La qualité de la relation entre les deux personnes se révèle déterminante, car à l'origine de la qualité des informations que recevra le repreneur sur la cible dans le but d'analyser sa situation. Ce dernier doit tout de même rester vigilant concernant le réel engagement du dirigeant à vouloir lui céder son entreprise.

La transparence au niveau de la transmission des données n'est donc possible qu'en cas de confiance réciproque, au-delà de l'engagement de confidentialité. Grâce à une analyse sur le terrain, le repreneur va pouvoir se faire une première idée plus précise et plus concrète en prenant en compte des facteurs subjectifs (tel que le climat social, le niveau de responsabilités du dirigeant, la structure de pouvoir...).

Un apport supérieur d'informations peut malgré tout déboucher sur un écart plus important entre les deux premières valeurs estimées, qui prennent rarement en compte les facteurs subjectifs lorsqu'ils leur sont défavorables.

1. Les facteurs de risque à étudier lors de l'analyse de l'entreprise.

Le cédant analyse et évalue une partie de lui-même, basée sur un travail de longue haleine.
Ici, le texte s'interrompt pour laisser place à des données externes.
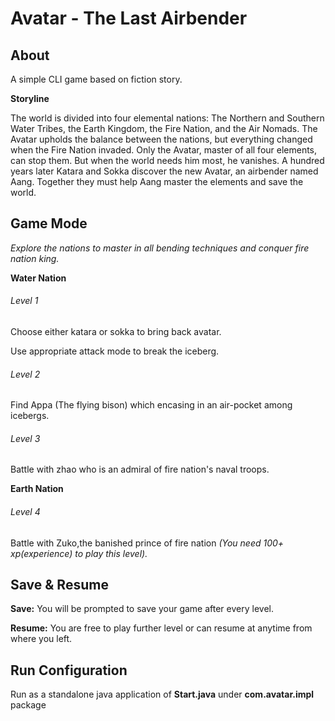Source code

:# Avatar - The Last Airbender
## About
A simple CLI game based on fiction story.

**Storyline**

The world is divided into four elemental nations: The Northern and Southern Water Tribes, the Earth Kingdom, the Fire Nation, and the Air Nomads. The Avatar upholds the balance between the nations, but everything changed when the Fire Nation invaded. Only the Avatar, master of all four elements, can stop them. But when the world needs him most, he vanishes. A hundred years later Katara and Sokka discover the new Avatar, an airbender named Aang. Together they must help Aang master the elements and save the world.

## Game Mode
*Explore the nations to master in all bending techniques and conquer fire nation king.*

**Water Nation**

###### Level 1

Choose either katara or sokka to bring back avatar.

Use appropriate attack mode to break the iceberg.

###### Level 2

Find Appa (The flying bison) which encasing in an air-pocket among icebergs.

###### Level 3

Battle with zhao who is an admiral of fire nation's naval troops.

**Earth Nation**

###### Level 4

Battle with Zuko,the banished prince of fire nation *(You need 100+ xp(experience) to play this level).*

## Save & Resume
**Save:** You will be prompted to save your game after every level. 

**Resume:** You are free to play further level or can resume at anytime from where you left. 

## Run Configuration
Run as a standalone java application of **Start.java** under **com.avatar.impl** package
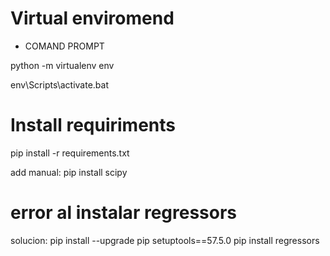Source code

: # Virtual enviromend

+ COMAND PROMPT

python -m virtualenv env

env\Scripts\activate.bat

# Install requiriments

pip install -r requirements.txt 

add manual: pip install scipy

# error al instalar regressors
  solucion: pip install --upgrade pip setuptools==57.5.0
  pip install regressors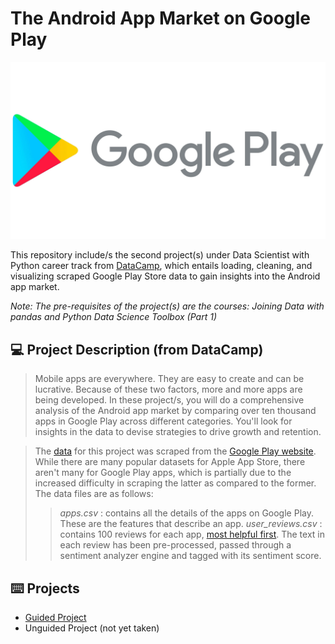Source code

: # **The Android App Market on Google Play**
![Google Play Logo](Source/img.jpg)

This repository include/s the second project(s) under Data Scientist with Python career track from [DataCamp](https://www.datacamp.com/tracks/data-scientist-with-python), which entails loading, cleaning, and visualizing scraped Google Play Store data to gain insights into the Android app market.

*Note: The pre-requisites of the project(s) are the courses: Joining Data with pandas and Python Data Science Toolbox (Part 1)*

## :computer: Project Description (from DataCamp)
> Mobile apps are everywhere. They are easy to create and can be lucrative. Because of these two factors, more and more apps are being developed. In these project/s, you will do a comprehensive analysis of the Android app market by comparing over ten thousand apps in Google Play across different categories. You'll look for insights in the data to devise strategies to drive growth and retention.

> The [data](https://www.kaggle.com/lava18/google-play-store-apps) for this project was scraped from the [Google Play website](https://play.google.com/store/apps?hl=en). While there are many popular datasets for Apple App Store, there aren't many for Google Play apps, which is partially due to the increased difficulty in scraping the latter as compared to the former. The data files are as follows: 
>> *apps.csv* : contains all the details of the apps on Google Play. These are the features that describe an app.
>> *user_reviews.csv* : contains 100 reviews for each app, [most helpful first](https://www.androidpolice.com/2019/01/21/google-play-stores-redesigned-ratings-and-reviews-section-lets-you-easily-filter-by-star-rating/). The text in each review has been pre-processed, passed through a sentiment analyzer engine and tagged with its sentiment score.

## :keyboard: Projects
- [Guided Project](https://github.com/zwnq/The-Android-App-Market-on-Google-Play/blob/main/Guided%20Project/notebook.ipynb)
- Unguided Project (not yet taken)
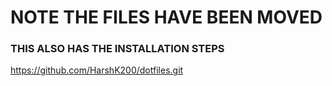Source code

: # NOTE THE FILES HAVE BEEN MOVED
### THIS ALSO HAS THE INSTALLATION STEPS
https://github.com/HarshK200/dotfiles.git
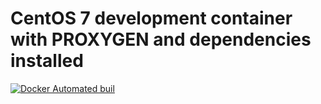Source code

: # CentOS 7 development container with PROXYGEN and dependencies installed


[![Docker Automated buil](https://img.shields.io/docker/automated/maxirmx/centos7-proxigen.svg)]()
Cette approche est en totale opposition avec celle d'un repreneur, qui aura tendance à se comporter de manière rationnelle et objective, et à étudier la rentabilité de l'entreprise.

Parmi les risques pour le repreneur, la conduite d'un projet entrepreneurial s'accompagne incontestablement d'une phase d'exaltation, pouvant mener à un esprit devenu mégalomane. Il perd sa lucidité et son objectivité, et peut omettre quelques obstacles à la reprise, qu'il juge mineurs lors de cette étape de l'opération. Daniel F. Muzyka et Sue Birley parlent "d'optimisme exagéré et d'esprit embrumé". En gardant toute son objectivité, le repreneur peut se demander si les relations dont bénéficie le cédant et son entreprise seront prolongées audelà de la cession par les partenaires ou même certains employés. Le repreneur encoure effectivement le risque qu'un fournisseur de l'entreprise et ami de longue date du cédant revoie ses conditions de vente extrêmement favorables à la hausse. Cette situation peut arriver avec une personne clé de l'entreprise qui était peu regardante sur le salaire car travaillant pour le compte d'un ami personnel, et qui demande sur revalorisation salariale. Au-delà des risques financiers, entamer une relation de travail sur la base d'une renégociation peut entraîner des tensions pour le nouveau dirigeant, pas encore intégré et légitime vis-à-vis des équipes. Un repreneur interrogé affirme avoir été dans ce cas et a ainsi fait part de deux remarques : cette demande de revalorisation salariale s'est communiqué à d'autres salariés, pour qui les mêmes efforts ont été réalisés par souci d'équité. Il s'en est ensuite félicité, dans la mesure où ils connaissaient mieux ces personnes, qui se sont senties reconnues et respectées. Elles ont apportées une valeur ajoutée supérieur à ses attentes, ce qui ne lui donne aucun regret quant à la tournure des évènements.

Dans un autre registre, un salarié membre de la famille du cédant constitue un risque pour le repreneur. Cette personne va indiscutablement avoir un impact sur le déroulement de la période d'accompagnement. Il a été constaté qu'elle est, à terme, source de désagréments et de désaccords profonds avec le repreneur. Il est donc conseillé de trouver un arrangement avant la signature du protocole d'accord. Son départ sera ainsi planifié après que les formations et les transferts d'informations nécessaires ont été dispensés. D'après deux dirigeants interrogés, les autres salariés sont dans ce cas a priori satisfaits de ces changements car les membres de la famille du dirigeant sont souvent considérés, au sein de l'entreprise, comme les "yeux de Moscou".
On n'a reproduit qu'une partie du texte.